● **What needs to be done**
Your answer should be the lines from the one containing "the fixed polarization" through the final line below, copied exactly.

● **Data records**
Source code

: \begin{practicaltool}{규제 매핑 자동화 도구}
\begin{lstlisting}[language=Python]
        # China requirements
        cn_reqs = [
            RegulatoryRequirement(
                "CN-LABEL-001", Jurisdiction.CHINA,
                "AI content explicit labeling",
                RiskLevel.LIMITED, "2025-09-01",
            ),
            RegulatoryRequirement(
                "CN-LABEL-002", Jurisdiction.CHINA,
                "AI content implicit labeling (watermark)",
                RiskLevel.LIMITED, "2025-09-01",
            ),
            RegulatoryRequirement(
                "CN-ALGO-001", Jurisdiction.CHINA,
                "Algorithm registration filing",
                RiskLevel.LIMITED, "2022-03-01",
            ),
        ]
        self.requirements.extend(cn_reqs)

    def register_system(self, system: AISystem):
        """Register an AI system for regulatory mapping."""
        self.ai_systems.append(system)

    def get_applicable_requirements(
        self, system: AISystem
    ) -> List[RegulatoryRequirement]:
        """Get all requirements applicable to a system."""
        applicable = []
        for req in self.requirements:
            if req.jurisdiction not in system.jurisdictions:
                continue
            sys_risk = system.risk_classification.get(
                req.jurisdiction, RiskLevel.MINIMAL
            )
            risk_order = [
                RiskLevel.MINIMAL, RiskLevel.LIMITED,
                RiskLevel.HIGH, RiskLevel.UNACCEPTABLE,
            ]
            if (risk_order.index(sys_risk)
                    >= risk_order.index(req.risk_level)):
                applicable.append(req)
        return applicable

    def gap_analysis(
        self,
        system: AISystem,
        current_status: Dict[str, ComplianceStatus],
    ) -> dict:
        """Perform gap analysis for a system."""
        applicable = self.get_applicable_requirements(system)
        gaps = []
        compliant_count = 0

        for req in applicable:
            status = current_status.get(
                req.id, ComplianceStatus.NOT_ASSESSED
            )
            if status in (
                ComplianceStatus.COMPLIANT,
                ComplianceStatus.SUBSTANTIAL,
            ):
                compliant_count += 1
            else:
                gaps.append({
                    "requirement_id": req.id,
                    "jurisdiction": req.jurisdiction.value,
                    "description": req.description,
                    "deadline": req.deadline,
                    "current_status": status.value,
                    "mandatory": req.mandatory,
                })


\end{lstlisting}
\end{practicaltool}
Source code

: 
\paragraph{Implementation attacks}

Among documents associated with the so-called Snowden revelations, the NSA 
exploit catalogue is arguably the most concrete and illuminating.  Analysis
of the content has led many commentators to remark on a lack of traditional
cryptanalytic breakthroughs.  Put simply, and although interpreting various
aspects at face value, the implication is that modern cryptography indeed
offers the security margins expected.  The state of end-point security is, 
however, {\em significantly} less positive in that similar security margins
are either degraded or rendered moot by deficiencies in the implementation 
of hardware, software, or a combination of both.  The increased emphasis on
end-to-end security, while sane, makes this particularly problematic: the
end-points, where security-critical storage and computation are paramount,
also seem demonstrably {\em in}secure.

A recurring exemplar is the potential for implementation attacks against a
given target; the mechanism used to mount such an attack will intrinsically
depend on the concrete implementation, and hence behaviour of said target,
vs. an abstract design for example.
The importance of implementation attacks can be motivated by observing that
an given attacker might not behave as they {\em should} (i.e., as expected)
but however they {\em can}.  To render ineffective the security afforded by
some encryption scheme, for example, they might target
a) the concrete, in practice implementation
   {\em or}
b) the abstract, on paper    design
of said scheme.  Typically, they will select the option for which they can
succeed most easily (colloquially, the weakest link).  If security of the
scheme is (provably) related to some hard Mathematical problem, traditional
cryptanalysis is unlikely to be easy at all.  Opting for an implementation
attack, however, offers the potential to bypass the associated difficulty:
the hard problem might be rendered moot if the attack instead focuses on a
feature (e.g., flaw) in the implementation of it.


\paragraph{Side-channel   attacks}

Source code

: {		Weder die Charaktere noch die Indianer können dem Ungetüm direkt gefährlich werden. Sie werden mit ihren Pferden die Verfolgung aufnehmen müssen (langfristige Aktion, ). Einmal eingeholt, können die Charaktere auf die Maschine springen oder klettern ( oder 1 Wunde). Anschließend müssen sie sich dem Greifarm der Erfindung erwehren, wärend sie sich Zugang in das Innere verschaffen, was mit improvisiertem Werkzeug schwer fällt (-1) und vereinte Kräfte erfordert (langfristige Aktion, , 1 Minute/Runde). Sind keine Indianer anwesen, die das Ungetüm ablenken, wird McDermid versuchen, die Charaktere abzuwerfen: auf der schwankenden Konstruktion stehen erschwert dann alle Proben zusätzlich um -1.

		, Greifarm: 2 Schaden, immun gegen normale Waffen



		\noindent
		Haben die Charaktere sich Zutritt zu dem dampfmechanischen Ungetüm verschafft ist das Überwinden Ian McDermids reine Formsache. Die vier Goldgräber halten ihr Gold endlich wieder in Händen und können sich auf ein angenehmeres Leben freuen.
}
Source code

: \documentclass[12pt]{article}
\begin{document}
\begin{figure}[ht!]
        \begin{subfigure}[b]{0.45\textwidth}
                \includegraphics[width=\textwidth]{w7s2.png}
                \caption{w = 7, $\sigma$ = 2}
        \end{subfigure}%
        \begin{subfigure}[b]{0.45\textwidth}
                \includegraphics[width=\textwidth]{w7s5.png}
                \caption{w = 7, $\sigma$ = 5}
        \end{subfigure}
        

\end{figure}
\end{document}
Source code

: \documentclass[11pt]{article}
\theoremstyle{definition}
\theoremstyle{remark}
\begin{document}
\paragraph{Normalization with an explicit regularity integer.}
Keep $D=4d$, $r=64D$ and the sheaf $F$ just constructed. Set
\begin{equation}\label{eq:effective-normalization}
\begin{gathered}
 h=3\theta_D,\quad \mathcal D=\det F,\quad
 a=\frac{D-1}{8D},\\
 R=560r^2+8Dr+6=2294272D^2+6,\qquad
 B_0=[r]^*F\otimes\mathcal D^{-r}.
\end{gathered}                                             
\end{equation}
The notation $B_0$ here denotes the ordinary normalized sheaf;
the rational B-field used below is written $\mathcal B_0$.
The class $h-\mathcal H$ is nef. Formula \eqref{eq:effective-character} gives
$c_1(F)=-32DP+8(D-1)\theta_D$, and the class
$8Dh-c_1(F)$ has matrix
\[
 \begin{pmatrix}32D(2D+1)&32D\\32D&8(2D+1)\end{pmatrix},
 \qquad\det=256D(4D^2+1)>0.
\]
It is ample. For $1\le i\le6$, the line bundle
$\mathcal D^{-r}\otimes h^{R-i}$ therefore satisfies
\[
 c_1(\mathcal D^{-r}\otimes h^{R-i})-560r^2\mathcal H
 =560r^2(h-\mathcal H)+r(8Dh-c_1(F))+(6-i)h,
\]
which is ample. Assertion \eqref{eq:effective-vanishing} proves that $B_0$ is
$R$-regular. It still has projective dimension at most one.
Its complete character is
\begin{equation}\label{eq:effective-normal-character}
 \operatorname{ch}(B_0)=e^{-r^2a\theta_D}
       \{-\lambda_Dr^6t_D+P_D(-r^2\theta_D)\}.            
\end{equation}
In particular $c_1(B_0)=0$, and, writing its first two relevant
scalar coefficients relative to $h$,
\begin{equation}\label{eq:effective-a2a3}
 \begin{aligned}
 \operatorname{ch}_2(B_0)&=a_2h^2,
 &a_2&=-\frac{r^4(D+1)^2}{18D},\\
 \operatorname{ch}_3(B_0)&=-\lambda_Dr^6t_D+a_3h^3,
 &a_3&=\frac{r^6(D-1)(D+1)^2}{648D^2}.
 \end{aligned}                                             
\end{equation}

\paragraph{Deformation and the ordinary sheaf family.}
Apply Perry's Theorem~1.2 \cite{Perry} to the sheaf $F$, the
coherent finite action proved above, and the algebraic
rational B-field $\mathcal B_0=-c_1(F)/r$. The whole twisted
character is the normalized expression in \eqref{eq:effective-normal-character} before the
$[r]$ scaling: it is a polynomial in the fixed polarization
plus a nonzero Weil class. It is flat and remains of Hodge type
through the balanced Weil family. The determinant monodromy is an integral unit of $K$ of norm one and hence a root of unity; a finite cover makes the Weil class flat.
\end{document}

● **Exercise response**
$[r]$ scaling: it is a polynomial in the fixed polarization
plus a nonzero Weil class. It is flat and remains of Hodge type
through the balanced Weil family. The determinant monodromy is an integral unit of $K$ of norm one and hence a root of unity; a finite cover makes the Weil class flat.
\end{document}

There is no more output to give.